Kız bir anda durdu. Kafasını karanlık sokağa doğru merakla uzatmıştı ve bir şeyler dinliyormuş gibi görünüyordu. Tamer hemen sokaktaki evlerden birinin giriş kapısının dışarıya doğru uzanan kemerli geçidine gizledi kendini. Koşturan ayak sesleri duyuyordu. Kıza baktı. Kız korkudan öylece kalakalmıştı ayakta. Hafifçe birkaç adım attı geriye doğru. Karanlığın içinden bir anda sessiz adımlarla bir insan seli aktı. Ondan fazla solcu genç koşuyordu. Kimisinin ellerinde yarıya inmiş boya tenekeleri, kimisinin ellerinde duvar pankartları vardı. Çocuklardan biri Göksel’in yanında bir anda durup eline pankart tutuşturmaya çalışıyordu.

“Ne oldu? Verme bunu bana!” diye bağırmıştı Göksel. Tamer hemen saklandığı yerden fırladı ve Göksel’in yanına gitti.

“Göksel!”

Göksel korkmuş bir ifadeyle Tamer’e baktı. Yanındaki çocuğa okkalı bir yumruk indirdi Tamer. Koşanlardan iki kişi durup Tamer’e doğru yaklaştılar. Tamer’den daha uzun ama biraz cılız olan çocuk karanlıkta belli belirsiz görünen yüzünü Tamer’e yaklaştırdı. Tamer’in yüzüne vuran ışık kendisini ele veriyordu fakat Tamer çocuğun yüzünü göremiyordu. Arkasındaki ışık gencin yüzünü gölgelemişti. “Vakit yok Oğuz. Haydi! Yakalayacaklar bizi.” Diye bağırdı diğer çocuk. Oğuz denen çocuk Tamer’in yumruğuyla yere düşen çocuğu kaldırdı ve hemen uzaklaşmaya başladılar. Sokağın sonundan iç karartan siren sesleri duyuluyordu. Korkudan ne yapacağını şaşıran Göksel’e döndü Tamer. Göksel yüzünü biraz yaklaştırınca tanıdı onu. “Neler oluyor?” dedi çaresizce. Hiçbir şey yapmamıştı ve tek istediği eve gitmekti.

“Hemen kaçmalıyız. Hadi!” dedi hızla Tamer. Göksel’in ne diyeceğini duymadan elinden tutup ana caddeye doğru koştu. Koşarken bağırıyordu kız. “Biz bir şey yapmadık. Neyden kaçıyoruz?”

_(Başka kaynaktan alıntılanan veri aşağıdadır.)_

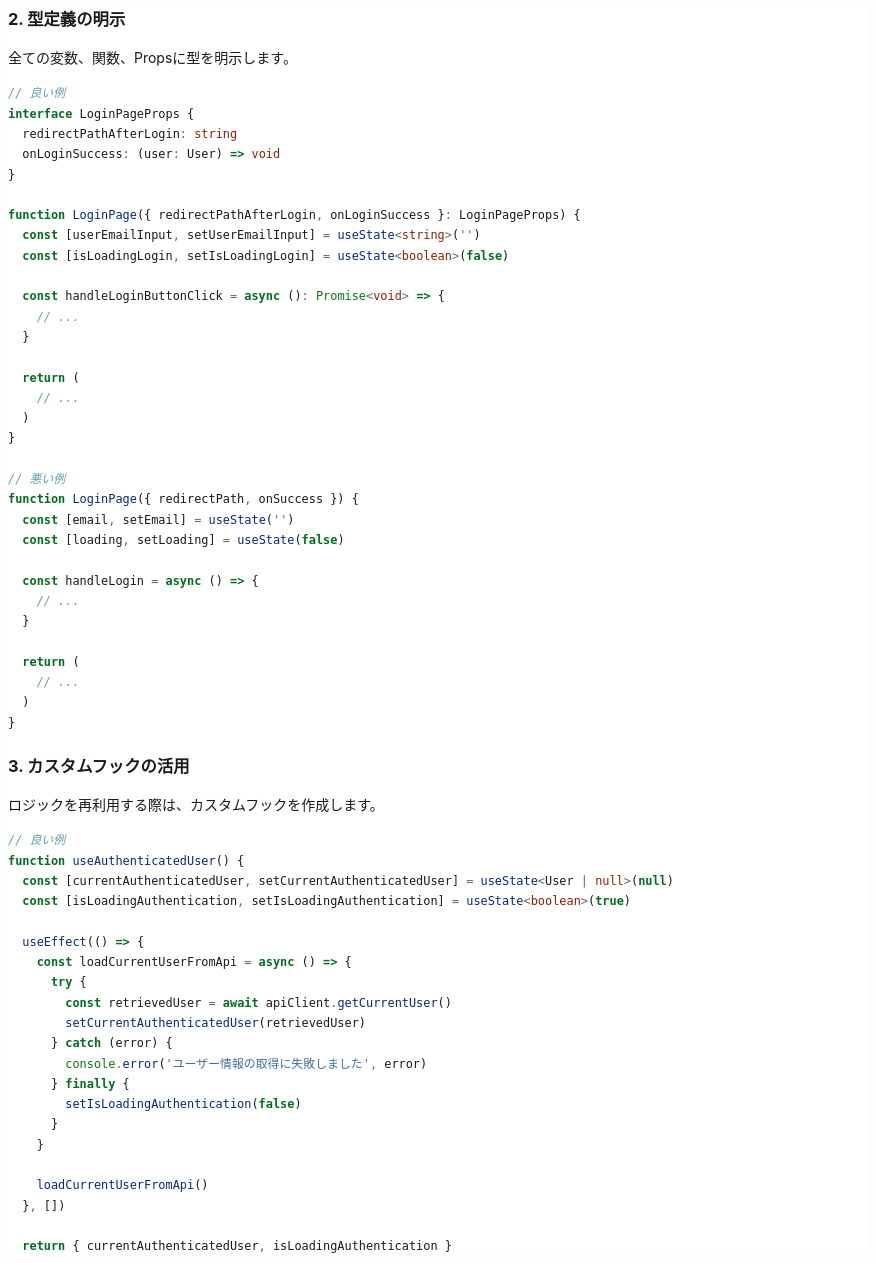 ### 2. 型定義の明示

全ての変数、関数、Propsに型を明示します。

```typescript
// 良い例
interface LoginPageProps {
  redirectPathAfterLogin: string
  onLoginSuccess: (user: User) => void
}

function LoginPage({ redirectPathAfterLogin, onLoginSuccess }: LoginPageProps) {
  const [userEmailInput, setUserEmailInput] = useState<string>('')
  const [isLoadingLogin, setIsLoadingLogin] = useState<boolean>(false)

  const handleLoginButtonClick = async (): Promise<void> => {
    // ...
  }

  return (
    // ...
  )
}

// 悪い例
function LoginPage({ redirectPath, onSuccess }) {
  const [email, setEmail] = useState('')
  const [loading, setLoading] = useState(false)

  const handleLogin = async () => {
    // ...
  }

  return (
    // ...
  )
}
```

### 3. カスタムフックの活用

ロジックを再利用する際は、カスタムフックを作成します。

```typescript
// 良い例
function useAuthenticatedUser() {
  const [currentAuthenticatedUser, setCurrentAuthenticatedUser] = useState<User | null>(null)
  const [isLoadingAuthentication, setIsLoadingAuthentication] = useState<boolean>(true)

  useEffect(() => {
    const loadCurrentUserFromApi = async () => {
      try {
        const retrievedUser = await apiClient.getCurrentUser()
        setCurrentAuthenticatedUser(retrievedUser)
      } catch (error) {
        console.error('ユーザー情報の取得に失敗しました', error)
      } finally {
        setIsLoadingAuthentication(false)
      }
    }

    loadCurrentUserFromApi()
  }, [])

  return { currentAuthenticatedUser, isLoadingAuthentication }
```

Tamer Göksel’in elindekine baktı bir an. Hışımla onun elinden aldı ve yere fırlattı “Kahrolsun Faşizm!” yazan duvar pankartını. “Şu elindekini at önce.” Dedi. “Eğer bizi bulurlarsa hiç dinlemeyecekler.” Diye söylendi kıza. Göksel elindeki kitaplardan dolayı hızlı koşamıyordu. Tamer onları da attı çantasına hızlıca. Çocuklar önde koşturuyorlardı ve ana caddeden karşıya geçtiler. Cadde boş sayılırdı. Tek tük arabalar geçiyordu sadece. Çocuklar caddede dağıldılar. Tamer de hemen kendi sokağına girdi kızla beraber ama takip edildiğini hissediyordu çünkü çocuklardan uzun boylu olanı caddenin karşısından ona bakmıştı ve ona doğru koşmaya başlamıştı. Tamer fazla oyalanmadan koşmaktan yorulan kızla beraber sokağa girdi hemen. Sokağın biraz ortalarındaydı evi. Hemen ilk kattaydı. “Evim hemen şurada. Biraz daha dayan.” Dedi soluk soluğa. Sokağı kontrol etmek için başını çevirdiğinde otuz metre kadar arkasında kendine doğru koşturan bir siluet gördü. Evinin apartmanına da gelmişti sonunda Tamer. Çocuğun onun hangi binaya girdiğini görmediğini umarak tamamen kapanamayan dış kapıyı kapalı gözükmesi için örttü. Kapı kilidinin dili içeride sıkışmıştı ve kapı tam anlamıyla örtülmüyordu. Şimdiye kadar da kimsenin aklına gelmemişti tamir ettirmek.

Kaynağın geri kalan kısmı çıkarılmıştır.